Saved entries
**********

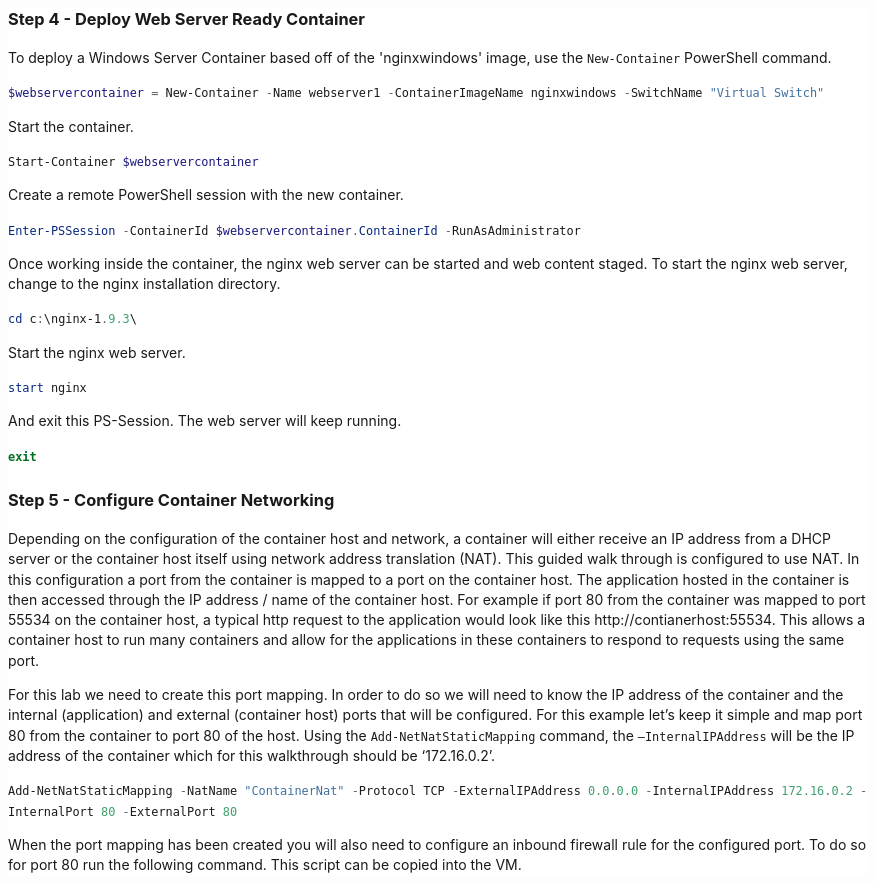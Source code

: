 ### Step 4 - Deploy Web Server Ready Container

To deploy a Windows Server Container based off of the 'nginxwindows' image, use the `New-Container` PowerShell command.

``` PowerShell
$webservercontainer = New-Container -Name webserver1 -ContainerImageName nginxwindows -SwitchName "Virtual Switch"
```

Start the container.
``` PowerShell
Start-Container $webservercontainer
```

Create a remote PowerShell session with the new container.
``` PowerShell
Enter-PSSession -ContainerId $webservercontainer.ContainerId -RunAsAdministrator
```

Once working inside the container, the nginx web server can be started and web content staged. To start the nginx web server, change to the nginx installation directory.
``` PowerShell
cd c:\nginx-1.9.3\
```

Start the nginx web server.
``` PowerShell
start nginx
```

And exit this PS-Session.  The web server will keep running.
``` PowerShell
exit
```

### Step 5 - Configure Container Networking

Depending on the configuration of the container host and network, a container will either receive an IP address from a DHCP server or the container host itself using network address translation (NAT). This guided walk through is configured to use NAT. In this configuration a port from the container is mapped to a port on the container host. The application hosted in the container is then accessed through the IP address / name of the container host. For example if port 80 from the container was mapped to port 55534 on the container host, a typical http request to the application would look like this http://contianerhost:55534. This allows a container host to run many containers and allow for the applications in these containers to respond to requests using the same port. 

For this lab we need to create this port mapping. In order to do so we will need to know the IP address of the container and the internal (application) and external (container host) ports that will be configured. For this example let’s keep it simple and map port 80 from the container to port 80 of the host. Using the `Add-NetNatStaticMapping` command, the `–InternalIPAddress` will be the IP address of the container which for this walkthrough should be ‘172.16.0.2’.

``` PowerShell
Add-NetNatStaticMapping -NatName "ContainerNat" -Protocol TCP -ExternalIPAddress 0.0.0.0 -InternalIPAddress 172.16.0.2 -InternalPort 80 -ExternalPort 80
```
When the port mapping has been created you will also need to configure an inbound firewall rule for the configured port. To do so for port 80 run the following command. This script can be copied into the VM. 
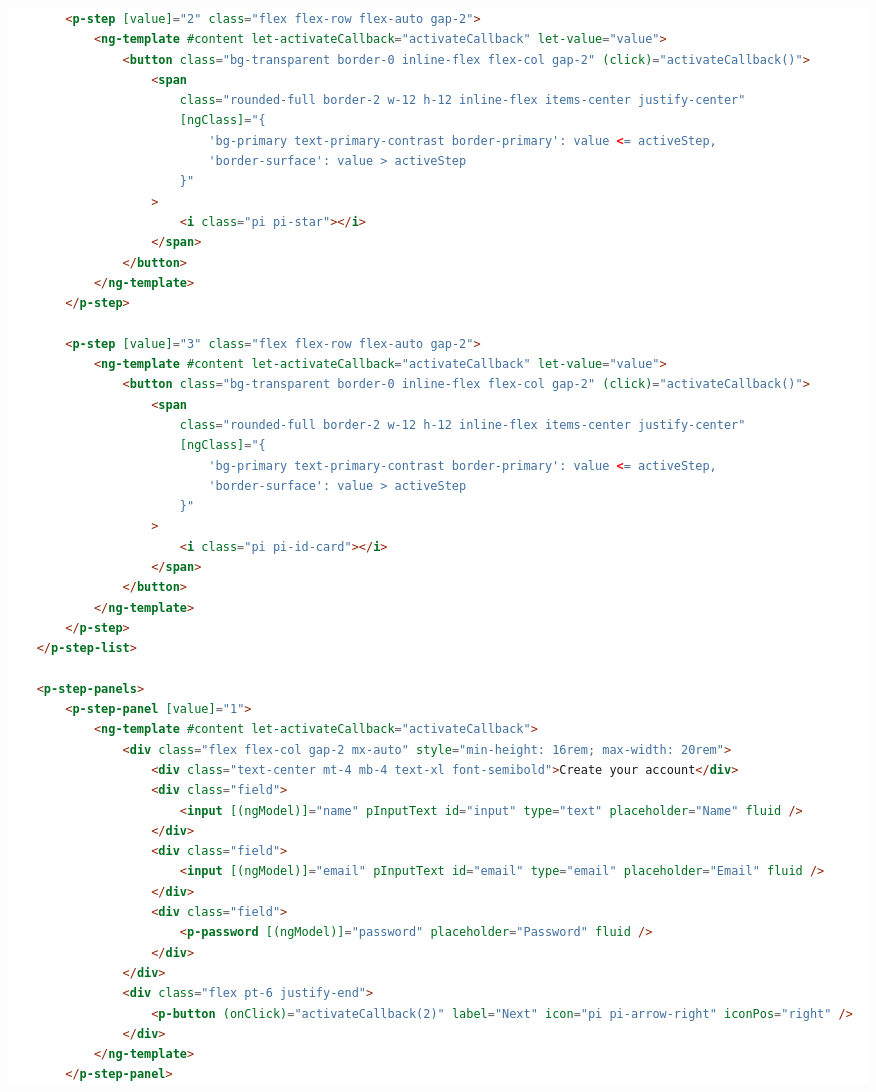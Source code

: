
 ```html
        <p-step [value]="2" class="flex flex-row flex-auto gap-2">
            <ng-template #content let-activateCallback="activateCallback" let-value="value">
                <button class="bg-transparent border-0 inline-flex flex-col gap-2" (click)="activateCallback()">
                    <span
                        class="rounded-full border-2 w-12 h-12 inline-flex items-center justify-center"
                        [ngClass]="{
                            'bg-primary text-primary-contrast border-primary': value <= activeStep,
                            'border-surface': value > activeStep
                        }"
                    >
                        <i class="pi pi-star"></i>
                    </span>
                </button>
            </ng-template>
        </p-step>

        <p-step [value]="3" class="flex flex-row flex-auto gap-2">
            <ng-template #content let-activateCallback="activateCallback" let-value="value">
                <button class="bg-transparent border-0 inline-flex flex-col gap-2" (click)="activateCallback()">
                    <span
                        class="rounded-full border-2 w-12 h-12 inline-flex items-center justify-center"
                        [ngClass]="{
                            'bg-primary text-primary-contrast border-primary': value <= activeStep,
                            'border-surface': value > activeStep
                        }"
                    >
                        <i class="pi pi-id-card"></i>
                    </span>
                </button>
            </ng-template>
        </p-step>
    </p-step-list>

    <p-step-panels>
        <p-step-panel [value]="1">
            <ng-template #content let-activateCallback="activateCallback">
                <div class="flex flex-col gap-2 mx-auto" style="min-height: 16rem; max-width: 20rem">
                    <div class="text-center mt-4 mb-4 text-xl font-semibold">Create your account</div>
                    <div class="field">
                        <input [(ngModel)]="name" pInputText id="input" type="text" placeholder="Name" fluid />
                    </div>
                    <div class="field">
                        <input [(ngModel)]="email" pInputText id="email" type="email" placeholder="Email" fluid />
                    </div>
                    <div class="field">
                        <p-password [(ngModel)]="password" placeholder="Password" fluid />
                    </div>
                </div>
                <div class="flex pt-6 justify-end">
                    <p-button (onClick)="activateCallback(2)" label="Next" icon="pi pi-arrow-right" iconPos="right" />
                </div>
            </ng-template>
        </p-step-panel>

```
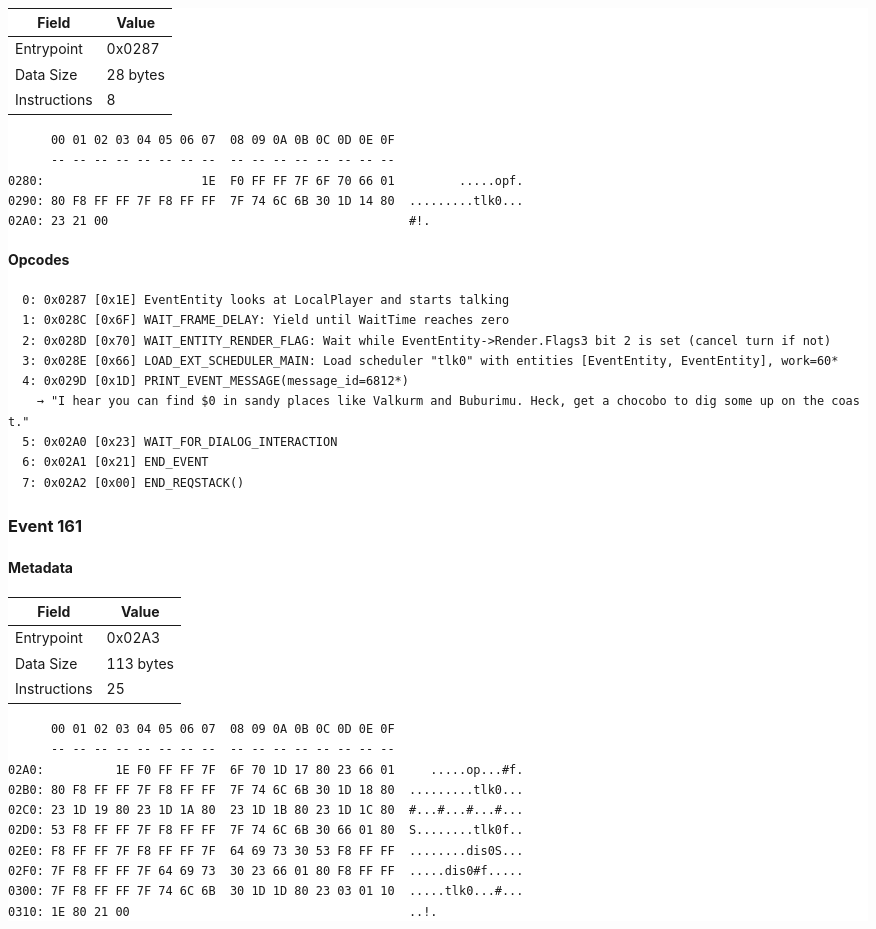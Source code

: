 | Field        | Value    |
|--------------|----------|
| Entrypoint   | 0x0287   |
| Data Size    | 28 bytes |
| Instructions | 8        |

```
      00 01 02 03 04 05 06 07  08 09 0A 0B 0C 0D 0E 0F
      -- -- -- -- -- -- -- --  -- -- -- -- -- -- -- --
0280:                      1E  F0 FF FF 7F 6F 70 66 01         .....opf.
0290: 80 F8 FF FF 7F F8 FF FF  7F 74 6C 6B 30 1D 14 80  .........tlk0...
02A0: 23 21 00                                          #!.             
```

#### Opcodes

```
  0: 0x0287 [0x1E] EventEntity looks at LocalPlayer and starts talking
  1: 0x028C [0x6F] WAIT_FRAME_DELAY: Yield until WaitTime reaches zero
  2: 0x028D [0x70] WAIT_ENTITY_RENDER_FLAG: Wait while EventEntity->Render.Flags3 bit 2 is set (cancel turn if not)
  3: 0x028E [0x66] LOAD_EXT_SCHEDULER_MAIN: Load scheduler "tlk0" with entities [EventEntity, EventEntity], work=60*
  4: 0x029D [0x1D] PRINT_EVENT_MESSAGE(message_id=6812*)
    → "I hear you can find $0 in sandy places like Valkurm and Buburimu. Heck, get a chocobo to dig some up on the coast."
  5: 0x02A0 [0x23] WAIT_FOR_DIALOG_INTERACTION
  6: 0x02A1 [0x21] END_EVENT
  7: 0x02A2 [0x00] END_REQSTACK()
```

### Event 161

#### Metadata

| Field        | Value     |
|--------------|-----------|
| Entrypoint   | 0x02A3    |
| Data Size    | 113 bytes |
| Instructions | 25        |

```
      00 01 02 03 04 05 06 07  08 09 0A 0B 0C 0D 0E 0F
      -- -- -- -- -- -- -- --  -- -- -- -- -- -- -- --
02A0:          1E F0 FF FF 7F  6F 70 1D 17 80 23 66 01     .....op...#f.
02B0: 80 F8 FF FF 7F F8 FF FF  7F 74 6C 6B 30 1D 18 80  .........tlk0...
02C0: 23 1D 19 80 23 1D 1A 80  23 1D 1B 80 23 1D 1C 80  #...#...#...#...
02D0: 53 F8 FF FF 7F F8 FF FF  7F 74 6C 6B 30 66 01 80  S........tlk0f..
02E0: F8 FF FF 7F F8 FF FF 7F  64 69 73 30 53 F8 FF FF  ........dis0S...
02F0: 7F F8 FF FF 7F 64 69 73  30 23 66 01 80 F8 FF FF  .....dis0#f.....
0300: 7F F8 FF FF 7F 74 6C 6B  30 1D 1D 80 23 03 01 10  .....tlk0...#...
0310: 1E 80 21 00                                       ..!.            
```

**********

[Task objective]:
Your answer should hold every record above, printed exactly and free of pictures.

[Reply to the task]:
Source code

: ### Step 4 - Deploy Web Server Ready Container

To deploy a Windows Server Container based off of the 'nginxwindows' image, use the `New-Container` PowerShell command.

``` PowerShell
$webservercontainer = New-Container -Name webserver1 -ContainerImageName nginxwindows -SwitchName "Virtual Switch"
```

Start the container.
``` PowerShell
Start-Container $webservercontainer
```

Create a remote PowerShell session with the new container.
``` PowerShell
Enter-PSSession -ContainerId $webservercontainer.ContainerId -RunAsAdministrator
```

Once working inside the container, the nginx web server can be started and web content staged. To start the nginx web server, change to the nginx installation directory.
``` PowerShell
cd c:\nginx-1.9.3\
```

Start the nginx web server.
``` PowerShell
start nginx
```

And exit this PS-Session.  The web server will keep running.
``` PowerShell
exit
```

### Step 5 - Configure Container Networking

Depending on the configuration of the container host and network, a container will either receive an IP address from a DHCP server or the container host itself using network address translation (NAT). This guided walk through is configured to use NAT. In this configuration a port from the container is mapped to a port on the container host. The application hosted in the container is then accessed through the IP address / name of the container host. For example if port 80 from the container was mapped to port 55534 on the container host, a typical http request to the application would look like this http://contianerhost:55534. This allows a container host to run many containers and allow for the applications in these containers to respond to requests using the same port. 

For this lab we need to create this port mapping. In order to do so we will need to know the IP address of the container and the internal (application) and external (container host) ports that will be configured. For this example let’s keep it simple and map port 80 from the container to port 80 of the host. Using the `Add-NetNatStaticMapping` command, the `–InternalIPAddress` will be the IP address of the container which for this walkthrough should be ‘172.16.0.2’.

``` PowerShell
Add-NetNatStaticMapping -NatName "ContainerNat" -Protocol TCP -ExternalIPAddress 0.0.0.0 -InternalIPAddress 172.16.0.2 -InternalPort 80 -ExternalPort 80
```
When the port mapping has been created you will also need to configure an inbound firewall rule for the configured port. To do so for port 80 run the following command. This script can be copied into the VM. 
Source code

:
 ```html
        <p-step [value]="2" class="flex flex-row flex-auto gap-2">
            <ng-template #content let-activateCallback="activateCallback" let-value="value">
                <button class="bg-transparent border-0 inline-flex flex-col gap-2" (click)="activateCallback()">
                    <span
                        class="rounded-full border-2 w-12 h-12 inline-flex items-center justify-center"
                        [ngClass]="{
                            'bg-primary text-primary-contrast border-primary': value <= activeStep,
                            'border-surface': value > activeStep
                        }"
                    >
                        <i class="pi pi-star"></i>
                    </span>
                </button>
            </ng-template>
        </p-step>

        <p-step [value]="3" class="flex flex-row flex-auto gap-2">
            <ng-template #content let-activateCallback="activateCallback" let-value="value">
                <button class="bg-transparent border-0 inline-flex flex-col gap-2" (click)="activateCallback()">
                    <span
                        class="rounded-full border-2 w-12 h-12 inline-flex items-center justify-center"
                        [ngClass]="{
                            'bg-primary text-primary-contrast border-primary': value <= activeStep,
                            'border-surface': value > activeStep
                        }"
                    >
                        <i class="pi pi-id-card"></i>
                    </span>
                </button>
            </ng-template>
        </p-step>
    </p-step-list>

    <p-step-panels>
        <p-step-panel [value]="1">
            <ng-template #content let-activateCallback="activateCallback">
                <div class="flex flex-col gap-2 mx-auto" style="min-height: 16rem; max-width: 20rem">
                    <div class="text-center mt-4 mb-4 text-xl font-semibold">Create your account</div>
                    <div class="field">
                        <input [(ngModel)]="name" pInputText id="input" type="text" placeholder="Name" fluid />
                    </div>
                    <div class="field">
                        <input [(ngModel)]="email" pInputText id="email" type="email" placeholder="Email" fluid />
                    </div>
                    <div class="field">
                        <p-password [(ngModel)]="password" placeholder="Password" fluid />
                    </div>
                </div>
                <div class="flex pt-6 justify-end">
                    <p-button (onClick)="activateCallback(2)" label="Next" icon="pi pi-arrow-right" iconPos="right" />
                </div>
            </ng-template>
        </p-step-panel>

```
Source code

: | Field        | Value    |
|--------------|----------|
| Entrypoint   | 0x0287   |
| Data Size    | 28 bytes |
| Instructions | 8        |

```
      00 01 02 03 04 05 06 07  08 09 0A 0B 0C 0D 0E 0F
      -- -- -- -- -- -- -- --  -- -- -- -- -- -- -- --
0280:                      1E  F0 FF FF 7F 6F 70 66 01         .....opf.
0290: 80 F8 FF FF 7F F8 FF FF  7F 74 6C 6B 30 1D 14 80  .........tlk0...
02A0: 23 21 00                                          #!.             
```

#### Opcodes

```
  0: 0x0287 [0x1E] EventEntity looks at LocalPlayer and starts talking
  1: 0x028C [0x6F] WAIT_FRAME_DELAY: Yield until WaitTime reaches zero
  2: 0x028D [0x70] WAIT_ENTITY_RENDER_FLAG: Wait while EventEntity->Render.Flags3 bit 2 is set (cancel turn if not)
  3: 0x028E [0x66] LOAD_EXT_SCHEDULER_MAIN: Load scheduler "tlk0" with entities [EventEntity, EventEntity], work=60*
  4: 0x029D [0x1D] PRINT_EVENT_MESSAGE(message_id=6812*)
    → "I hear you can find $0 in sandy places like Valkurm and Buburimu. Heck, get a chocobo to dig some up on the coast."
  5: 0x02A0 [0x23] WAIT_FOR_DIALOG_INTERACTION
  6: 0x02A1 [0x21] END_EVENT
  7: 0x02A2 [0x00] END_REQSTACK()
```

### Event 161

#### Metadata

| Field        | Value     |
|--------------|-----------|
| Entrypoint   | 0x02A3    |
| Data Size    | 113 bytes |
| Instructions | 25        |

```
      00 01 02 03 04 05 06 07  08 09 0A 0B 0C 0D 0E 0F
      -- -- -- -- -- -- -- --  -- -- -- -- -- -- -- --
02A0:          1E F0 FF FF 7F  6F 70 1D 17 80 23 66 01     .....op...#f.
02B0: 80 F8 FF FF 7F F8 FF FF  7F 74 6C 6B 30 1D 18 80  .........tlk0...
02C0: 23 1D 19 80 23 1D 1A 80  23 1D 1B 80 23 1D 1C 80  #...#...#...#...
02D0: 53 F8 FF FF 7F F8 FF FF  7F 74 6C 6B 30 66 01 80  S........tlk0f..
02E0: F8 FF FF 7F F8 FF FF 7F  64 69 73 30 53 F8 FF FF  ........dis0S...
02F0: 7F F8 FF FF 7F 64 69 73  30 23 66 01 80 F8 FF FF  .....dis0#f.....
0300: 7F F8 FF FF 7F 74 6C 6B  30 1D 1D 80 23 03 01 10  .....tlk0...#...
0310: 1E 80 21 00                                       ..!.            
```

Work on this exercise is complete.